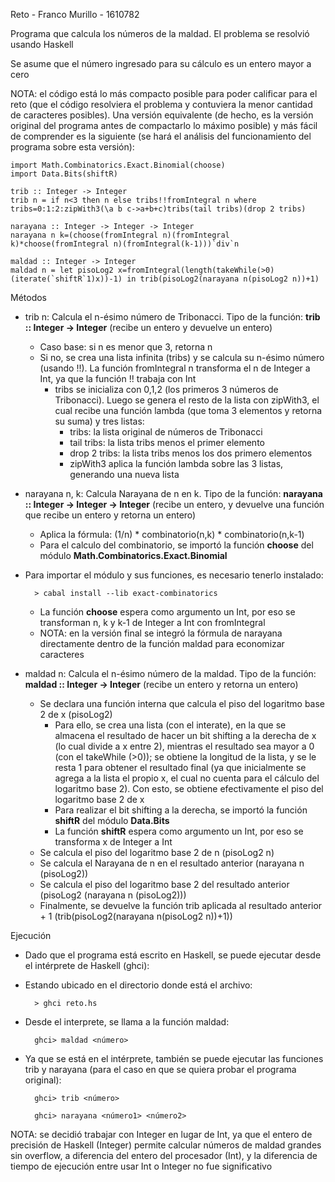 Reto - Franco Murillo - 1610782

Programa que calcula los números de la maldad. El problema se resolvió usando Haskell

Se asume que el número ingresado para su cálculo es un entero mayor a cero

NOTA: el código está lo más compacto posible para poder calificar para el reto (que el código resolviera el problema y contuviera la menor cantidad de caracteres posibles). Una versión equivalente (de hecho, es la versión original del programa antes de compactarlo lo máximo posible) y más fácil de comprender es la siguiente (se hará el análisis del funcionamiento del programa sobre esta versión):

```
import Math.Combinatorics.Exact.Binomial(choose)
import Data.Bits(shiftR)

trib :: Integer -> Integer
trib n = if n<3 then n else tribs!!fromIntegral n where tribs=0:1:2:zipWith3(\a b c->a+b+c)tribs(tail tribs)(drop 2 tribs)

narayana :: Integer -> Integer -> Integer
narayana n k=(choose(fromIntegral n)(fromIntegral k)*choose(fromIntegral n)(fromIntegral(k-1)))`div`n

maldad :: Integer -> Integer
maldad n = let pisoLog2 x=fromIntegral(length(takeWhile(>0)(iterate(`shiftR`1)x))-1) in trib(pisoLog2(narayana n(pisoLog2 n))+1)
```

Métodos 
- trib n: Calcula el n-ésimo número de Tribonacci. Tipo de la función: __trib :: Integer -> Integer__ (recibe un entero y devuelve un entero)
    - Caso base: si n es menor que 3, retorna n
    - Si no, se crea una lista infinita (tribs) y se calcula su n-ésimo número (usando !!). La función fromIntegral n transforma el n de Integer a Int, ya que la función !! trabaja con Int
        - tribs se inicializa con 0,1,2 (los primeros 3 números de Tribonacci). Luego se genera el resto de la lista con zipWith3, el cual recibe una función lambda (que toma 3 elementos y retorna su suma) y tres listas:
            - tribs: la lista original de números de Tribonacci 
            - tail tribs: la lista tribs menos el primer elemento
            - drop 2 tribs: la lista tribs menos los dos primero elementos
            - zipWith3 aplica la función lambda sobre las 3 listas, generando una nueva lista

- narayana n, k: Calcula Narayana de n en k. Tipo de la función: __narayana :: Integer -> Integer -> Integer__ (recibe un entero, y devuelve una función que recibe un entero y retorna un entero)
    - Aplica la fórmula: (1/n) * combinatorio(n,k) * combinatorio(n,k-1)
    - Para el calculo del combinatorio, se importó la función __choose__ del módulo __Math.Combinatorics.Exact.Binomial__
- Para importar el módulo y sus funciones, es necesario tenerlo instalado:

        > cabal install --lib exact-combinatorics

    - La función __choose__ espera como argumento un Int, por eso se transforman n, k y k-1 de Integer a Int con fromIntegral
    - NOTA: en la versión final se integró la fórmula de narayana directamente dentro de la función maldad para economizar caracteres

- maldad n: Calcula el n-ésimo número de la maldad. Tipo de la función: __maldad :: Integer -> Integer__ (recibe un entero y retorna un entero)
    - Se declara una función interna que calcula el piso del logaritmo base 2 de x (pisoLog2)
        - Para ello, se crea una lista (con el interate), en la que se almacena el resultado de hacer un bit shifting a la derecha de x (lo cual divide a x entre 2), mientras el resultado sea mayor a 0 (con el takeWhile (>0)); se obtiene la longitud de la lista, y se le resta 1 para obtener el resultado final (ya que inicialmente se agrega a la lista el propio x, el cual no cuenta para el cálculo del logaritmo base 2). Con esto, se obtiene efectivamente el piso del logaritmo base 2 de x
        - Para realizar el bit shifting a la derecha, se importó la función __shiftR__ del módulo __Data.Bits__
        - La función __shiftR__ espera como argumento un Int, por eso se transforma x de Integer a Int 
    - Se calcula el piso del logaritmo base 2 de n (pisoLog2 n)
    - Se calcula el Narayana de n en el resultado anterior (narayana n (pisoLog2))
    - Se calcula el piso del logaritmo base 2 del resultado anterior (pisoLog2 (narayana n (pisoLog2))) 
    - Finalmente, se devuelve la función trib aplicada al resultado anterior + 1 (trib(pisoLog2(narayana n(pisoLog2 n))+1))

Ejecución

- Dado que el programa está escrito en Haskell, se puede ejecutar desde el intérprete de Haskell (ghci):

- Estando ubicado en el directorio donde está el archivo: 
        
        > ghci reto.hs

- Desde el interprete, se llama a la función maldad:

        ghci> maldad <número>

- Ya que se está en el intérprete, también se puede ejecutar las funciones trib y narayana (para el caso en que se quiera probar el programa original):

        ghci> trib <número>

        ghci> narayana <número1> <número2>

NOTA: se decidió trabajar con Integer en lugar de Int, ya que el entero de precisión de Haskell (Integer) permite calcular números de maldad grandes sin overflow, a diferencia del entero del procesador (Int), y la diferencia de tiempo de ejecución entre usar Int o Integer no fue significativo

**WHAT TO PRODUCE**: Go through the data above and copy each line in which "espera" appears.

**PROBLEM SOLUTION**:
    - La función __choose__ espera como argumento un Int, por eso se transforman n, k y k-1 de Integer a Int con fromIntegral
        - La función __shiftR__ espera como argumento un Int, por eso se transforma x de Integer a Int 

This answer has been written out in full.